The opinion of the court was delivered by
BAIME, P.J.A.D.
This appeal is from a decision of the Commissioner of
Personnel sustaining the termination of appellants' employment as
rate analysts with the Department of Environmental Protection
(DEP). Appellants contend that the Commissioner erroneously
denied their application to expand the layoff unit to include the
Board of Public Utilities (BPU) and to allow them to exercise
their lateral and demotional rights with respect to rate analyst
positions in that agency. We remand the matter to the
Commissioner for reconsideration of her decision.
I.
Prior to August 1991, appellants were employed by the BPU as
rate analysts. In that year, the BPU was merged into the DEP
pursuant to a governmental reorganization plan. Appellants were
informed that they retained accumulated seniority, sick leave and
vacation entitlements as well as their layoff or demotional
rights
See N.J.A.C. 4A:4-7.4 (transferred employees retain their
demotional rights and sick leave, vacation and accumulated
seniority).
In July 1994, the BPU returned to its former status as an
autonomous agency pursuant to another governmental
reorganization.
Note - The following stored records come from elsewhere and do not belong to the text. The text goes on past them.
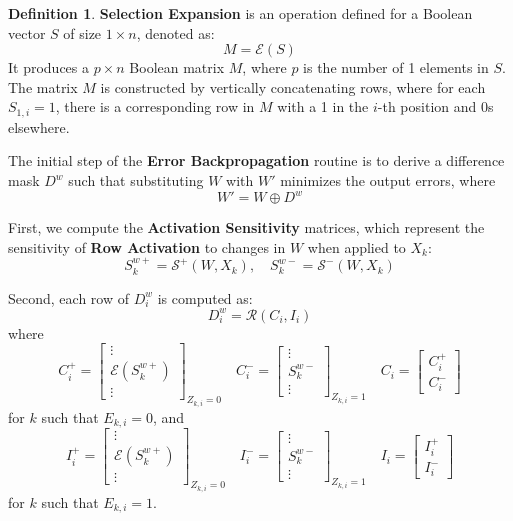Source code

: \documentclass{article}
\theoremstyle{definition}
\newtheorem*{definition}{Definition}
\theoremstyle{remark}
\begin{document}
\begin{definition}
    \textbf{Selection Expansion} is an operation defined for a Boolean vector \( S \) of size \( 1 \times n \), denoted as:
    \[ M = \mathcal{E}(S) \]
    It produces a \( p \times n \) Boolean matrix \( M \), where \( p \) is the number of 1 elements in \( S \). The matrix \( M \) is constructed by vertically concatenating rows, where for each \( S_{1,i} = 1 \), there is a corresponding row in \( M \) with a 1 in the \( i \)-th position and 0s elsewhere.
\end{definition}

The initial step of the \textbf{Error Backpropagation} routine is to derive a difference mask \( D^w \) such that substituting \( W \) with \( W' \) minimizes the output errors, where
\[ W' = W \oplus D^w \]

First, we compute the \textbf{Activation Sensitivity} matrices, which represent the sensitivity of \textbf{Row Activation} to changes in \( W \) when applied to \( X_k \):
\[ S^{w+}_k = \mathcal{S^+}(W, X_k), \quad S^{w-}_k = \mathcal{S^-}(W, X_k) \]

Second, each row of \( D^w_i \) is computed as:
\[ D^w_i = \mathcal{R}(C_i, I_i) \]
where
\[
    C^+_i = \begin{bmatrix} \vdots \\ \mathcal{E}(S^{w+}_k) \\ \vdots \end{bmatrix}_{Z_{k,i} = 0} \quad
    C^-_i = \begin{bmatrix} \vdots \\ S^{w-}_k \\ \vdots \end{bmatrix}_{Z_{k,i} = 1} \quad
    C_i = \begin{bmatrix} C^+_i \\ C^-_i \end{bmatrix}
\]
for \( k \) such that \( E_{k,i} = 0 \), and
\[
    I^+_i = \begin{bmatrix} \vdots \\ \mathcal{E}(S^{w+}_k) \\ \vdots \end{bmatrix}_{Z_{k,i} = 0} \quad
    I^-_i = \begin{bmatrix} \vdots \\ S^{w-}_k \\ \vdots \end{bmatrix}_{Z_{k,i} = 1} \quad
    I_i = \begin{bmatrix} I^+_i \\ I^-_i \end{bmatrix}
\]
for \( k \) such that \( E_{k,i} = 1 \).
\end{document}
However, the DEP retained a small number of rate
analysts to serve in its Division of Solid and Hazardous Waste.
The only DEP employees who held the rate analyst position were
those who previously worked for the BPU. Most of the rate
analysts returned to the BPU. Appellants were among the few who
were retained by the DEP.
Although the work performed by the DEP's rate analysts was
essentually the same as that performed by the BPU's rate
analysts, the DEP's retention of appellants was to have a
profound effect upon their careers. In July 1994, the DEP laid
off employees who held a job title directly below that of
appellants. Under Civil Service regulations, workers who are
separated from service in a reduction in force have demotional
rights to lower job titles and thus may "bump" or displace
persons holding such positions. They also have lateral rights
and may "bump" or displace workers having less seniority within
the same job title. Following the reduction in force by the DEP,
appellants could not exercise their demotional rights in that
agency because the job titles directly below their position had
been eliminated. After the DEP's 1994 layoffs, the only state
employees who held the title rate analyst were those who worked
for the BPU. Appellants could not exercise their demotional
rights and "bump" BPU rate analysts because
N.J.A.C. 4A:8-1.5(a)
limits a layoff unit to the worker's department or autonomous
agency. State employees may not exercise demotional or lateral
rights to positions in other agencies even when the job titles
are identical and the work performed is the same.
Ibid.
With the looming prospect of additional layoffs, appellants
petitioned the Merit System Board on March 20, 1995. They sought
a more flexible interpretation of the applicable layoff unit. In
its response, which was published in the New Jersey Register, the
Board replied that "the layoff unit in State service should
remain the department or autonomous agency" in which the worker
is employed, but that a petition to relax the rule may be
submitted if
N.J.A.C. 4A:8-1.5(a) "causes a problem in a
particular situation."
On September 15, 1995, appellants filed a petition with the
Commissioner seeking relaxation of
N.J.A.C. 4A:8-1.5(a). Noting
the peculiar circumstances in which they were "stranded" in the
DEP by reason of the second governmental reorganization,
appellants asked the Commissioner to "approve a layoff unit
consisting of more than one department." Specifically, they
requested that the layoff unit be expanded to include the BPU.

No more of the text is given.